(About this exercise): Give back, unchanged, each line from the one containing "- Estou estumdando no Alura" through the last line of the entries below.

[Records supplied]

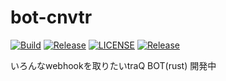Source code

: # bot-cnvtr

[![Build](https://github.com/H1rono/bot-cnvtr/actions/workflows/build.yml/badge.svg)](https://github.com/H1rono/bot-cnvtr/actions/workflows/build.yml)
[![Release](https://github.com/H1rono/bot-cnvtr/actions/workflows/release.yml/badge.svg)](https://github.com/H1rono/bot-cnvtr/actions/workflows/release.yml)
[![LICENSE](https://shields.io/github/license/h1rono/bot-cnvtr)](https://github.com/H1rono/bot-cnvtr/blob/main/LICENSE)
[![Release](https://shields.io/github/v/tag/h1rono/bot-cnvtr)](https://github.com/H1rono/bot-cnvtr/releases)

いろんなwebhookを取りたいtraQ BOT(rust) 開発中
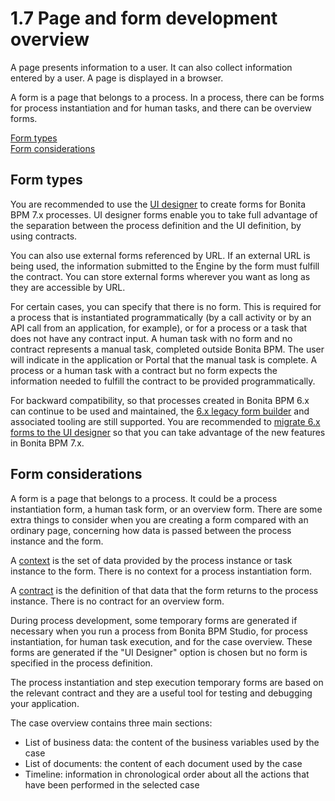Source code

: # 1.7 Page and form development overview

A page presents information to a user. It can also collect information entered by a user. A page is displayed in a browser.

A form is a page that belongs to a process. In a process, there can be forms for process instantiation and for human tasks, and there can be overview forms.

[Form types](#types)  
[Form considerations](#form_specifics)

## Form types

You are recommended to use the [UI designer](/ui-designer-overview.html) to create forms for Bonita BPM 7.x processes. 
UI designer forms enable you to take full advantage of the separation between the process definition and the UI definition, by using contracts. 

You can also use external forms referenced by URL. 
If an external URL is being used, the information submitted to the Engine by the form must fulfill the contract. 
You can store external forms wherever you want as long as they are accessible by URL. 

For certain cases, you can specify that there is no form. This is required for a process that is instantiated programmatically (by a call activity or by an API call from an application, for example), 
or for a process or a task that does not have any contract input.
A human task with no form and no contract represents a manual task, completed outside Bonita BPM. The user will indicate in the application or Portal that the manual task is complete.
A process or a human task with a contract but no form expects the information needed to fulfill the contract to be provided programmatically.

For backward compatibility, so that processes created in Bonita BPM 6.x can continue to be used and maintained, the [6.x legacy form builder](/6x-legacy-forms.html) and associated tooling are still supported. 
You are recommended to [migrate 6.x forms to the UI designer](/migrate-a-form-from-6x.html) so that you can take advantage of the new features in Bonita BPM 7.x. 

## Form considerations

A form is a page that belongs to a process. It could be a process instantiation form, a human task form, or an overview form. There are some extra things to consider when you are creating a form compared with an ordinary page, concerning how data is passed between the process instance and the form.

A [context](/contracts-and-contexts.html#context) is the set of data provided by the process instance or task instance to the form. 
There is no context for a process instantiation form.

A [contract](/contracts-and-contexts.html) is the definition of that data that the form returns to the process instance. There is no contract for an overview form.

During process development, some temporary forms are generated if necessary when you run a process from Bonita BPM Studio, for process instantiation, for human task execution, and for the case overview. 
These forms are generated if the "UI Designer" option is chosen but no form is specified in the process definition.

The process instantiation and step execution temporary forms are based on the relevant contract and they are a useful tool for testing and debugging your application. 

The case overview contains three main sections:

* List of business data: the content of the business variables used by the case
* List of documents: the content of each document used by the case
* Timeline: information in chronological order about all the actions that have been performed in the selected case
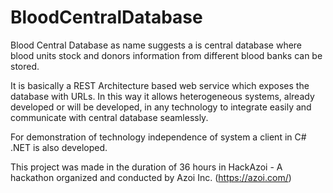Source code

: # BloodCentralDatabase
Blood Central Database as name suggests a is central database where blood units stock and donors information from different blood banks can be stored.

It is basically a REST Architecture based web service which exposes the database with URLs. In this way it allows heterogeneous systems, already developed or will be developed, in any technology to integrate easily and communicate with central database seamlessly.

For demonstration of technology independence of system a client in C# .NET is also developed.

This project was made in the duration of 36 hours in HackAzoi - A hackathon organized and conducted by Azoi Inc. (https://azoi.com/)
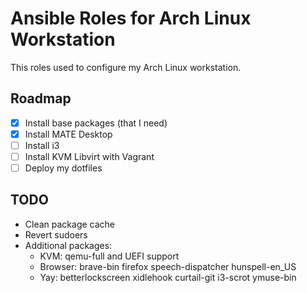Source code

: # Ansible Roles for Arch Linux Workstation

This roles used to configure my Arch Linux workstation.

## Roadmap

- [x] Install base packages (that I need)
- [x] Install MATE Desktop
- [ ] Install i3
- [ ] Install KVM Libvirt with Vagrant
- [ ] Deploy my dotfiles

## TODO

- Clean package cache
- Revert sudoers
- Additional packages:
  - KVM: qemu-full and UEFI support
  - Browser: brave-bin firefox speech-dispatcher hunspell-en_US
  - Yay: betterlockscreen xidlehook curtail-git i3-scrot ymuse-bin
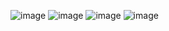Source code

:![image](https://github.com/user-attachments/assets/b2afda80-e524-45da-98a2-f7dd9ec60d8f) <!-- 글 상세 보기 화면 -->
![image](https://github.com/user-attachments/assets/086b8ddf-dad4-43b8-97e1-31db3385c387) <!-- 로그인 화면   -->
![image](https://github.com/user-attachments/assets/17849ad2-ee12-47de-bbf8-d89ebe297964) <!-- 지하철역 검색 -->
![image](https://github.com/user-attachments/assets/d2364b8c-2912-474f-8692-bd73c59cfbbf) <!-- 검색 & 위치기반 추천 -->
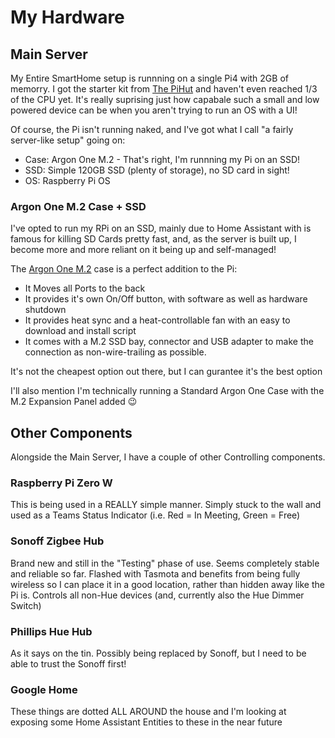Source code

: # My Hardware

## Main Server

My Entire SmartHome setup is runnning on a single Pi4 with 2GB of memorry. I got the starter kit from [The PiHut](https://thepihut.com/products/raspberry-pi-starter-kit?variant=20336446046270) and haven't even reached 1/3 of the CPU yet. It's really suprising just how capabale such a small and low powered device can be when you aren't trying to run an OS with a UI!

Of course, the Pi isn't running naked, and I've got what I call "a fairly server-like setup" going on:

- Case: Argon One M.2 - That's right, I'm runnning my Pi on an SSD!
- SSD: Simple 120GB SSD (plenty of storage), no SD card in sight!
- OS: Raspberry Pi OS


### Argon One M.2 Case + SSD
I've opted to run my RPi on an SSD, mainly due to Home Assistant with is famous for killing SD Cards pretty fast, and, as the server is built up, I become more and more reliant on it being up and self-managed!

The [Argon One M.2](https://thepihut.com/products/argon-one-m-2-raspberry-pi-4-case) case is a perfect addition to the Pi:

- It Moves all Ports to the back
- It provides it's own On/Off button, with software as well as hardware shutdown
- It provides heat sync and a heat-controllable fan with an easy to download and install script
- It comes with a M.2 SSD bay, connector and USB adapter to make the connection as non-wire-trailing as possible. 

It's not the cheapest option out there, but I can gurantee it's the best option

I'll also mention I'm technically running a Standard Argon One Case with the M.2 Expansion Panel added 😉

## Other Components
Alongside the Main Server, I have a couple of other Controlling components.

### Raspberry Pi Zero W
This is being used in a REALLY simple manner. Simply stuck to the wall and used as a Teams Status Indicator (i.e. Red = In Meeting, Green = Free)

### Sonoff Zigbee Hub
Brand new and still in the "Testing" phase of use. Seems completely stable and reliable so far. Flashed with Tasmota and benefits from being fully wireless so I can place it in a good location, rather than hidden away like the Pi is. Controls all non-Hue devices (and, currently also the Hue Dimmer Switch)

### Phillips Hue Hub
As it says on the tin. Possibly being replaced by Sonoff, but I need to be able to trust the Sonoff first!

### Google Home
These things are dotted ALL AROUND the house and I'm looking at exposing some Home Assistant Entities to these in the near future
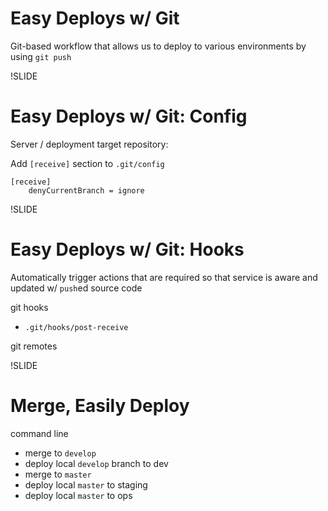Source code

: # Easy Deploys w/ Git

Git-based workflow that allows us to deploy to various environments by using `git push`

!SLIDE

# Easy Deploys w/ Git: Config

Server / deployment target repository:

Add `[receive]` section to `.git/config`

    [receive]
        denyCurrentBranch = ignore

!SLIDE

# Easy Deploys w/ Git: Hooks

Automatically trigger actions that are required so that service is aware and updated w/ `push`ed source code

git hooks

- `.git/hooks/post-receive`

git remotes

!SLIDE

# Merge, Easily Deploy

command line

- merge to `develop`
- deploy local `develop` branch to dev
- merge to `master`
- deploy local `master` to staging
- deploy local `master` to ops
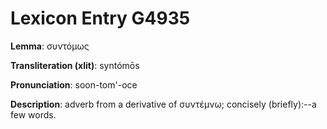 # Lexicon Entry G4935

**Lemma**: συντόμως

**Transliteration (xlit)**: syntómōs

**Pronunciation**: soon-tom'-oce

**Description**:
adverb from a derivative of συντέμνω; concisely (briefly):--a few words.
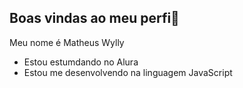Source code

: ## Boas vindas ao meu perfi🥇

Meu nome é Matheus Wylly

- Estou estumdando no Alura
- Estou me desenvolvendo na linguagem JavaScript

[/Records supplied]

(Result for this exercise):
- Estou estumdando no Alura
- Estou me desenvolvendo na linguagem JavaScript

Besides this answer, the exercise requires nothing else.